▶ [WHAT THIS TASK INVOLVES] Which lines of the entries below hold the word "Style"? Report each of them.

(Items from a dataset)
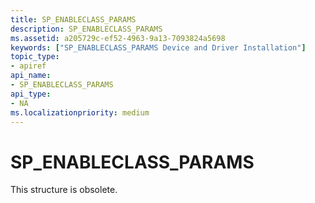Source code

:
 ```yaml
---
title: SP_ENABLECLASS_PARAMS
description: SP_ENABLECLASS_PARAMS
ms.assetid: a205729c-ef52-4963-9a13-7093824a5698
keywords: ["SP_ENABLECLASS_PARAMS Device and Driver Installation"]
topic_type:
- apiref
api_name:
- SP_ENABLECLASS_PARAMS
api_type:
- NA
ms.localizationpriority: medium
---
```


# SP_ENABLECLASS_PARAMS


This structure is obsolete.

 

 






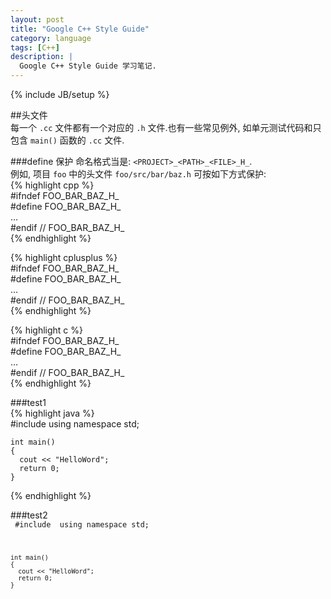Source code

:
 ```yaml
---
layout: post
title: "Google C++ Style Guide"
category: language 
tags: [C++]
description: |
  Google C++ Style Guide 学习笔记. 
---
```

{% include JB/setup %}

##头文件  
每一个 ``.cc`` 文件都有一个对应的 ``.h`` 文件.也有一些常见例外, 如单元测试代码和只包含 ``main()`` 函数的 ``.cc`` 文件.  

###define 保护
命名格式当是: ``<PROJECT>_<PATH>_<FILE>_H_``.  
例如, 项目 ``foo`` 中的头文件 ``foo/src/bar/baz.h`` 可按如下方式保护:  
{% highlight cpp %}  
    #ifndef FOO_BAR_BAZ_H_  
    #define FOO_BAR_BAZ_H_  
    …  
    #endif // FOO_BAR_BAZ_H_  
{% endhighlight %}

{% highlight cplusplus %}  
    #ifndef FOO_BAR_BAZ_H_  
    #define FOO_BAR_BAZ_H_  
    …  
    #endif // FOO_BAR_BAZ_H_  
{% endhighlight %}

{% highlight c %}  
    #ifndef FOO_BAR_BAZ_H_  
    #define FOO_BAR_BAZ_H_  
    …  
    #endif // FOO_BAR_BAZ_H_  
{% endhighlight %}

###test1  
{% highlight java %}  
    #include <iostream>
    using namespace std;
    
    int main()
    {
      cout << "HelloWord";
      return 0;
    }
{% endhighlight %}

###test2  
<code>
    #include <iostream>
    using namespace std;
    
    int main()
    {
      cout << "HelloWord";
      return 0;
    }
</code>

▶ [TASK RESULT]
title: "Google C++ Style Guide"
  Google C++ Style Guide 学习笔记. 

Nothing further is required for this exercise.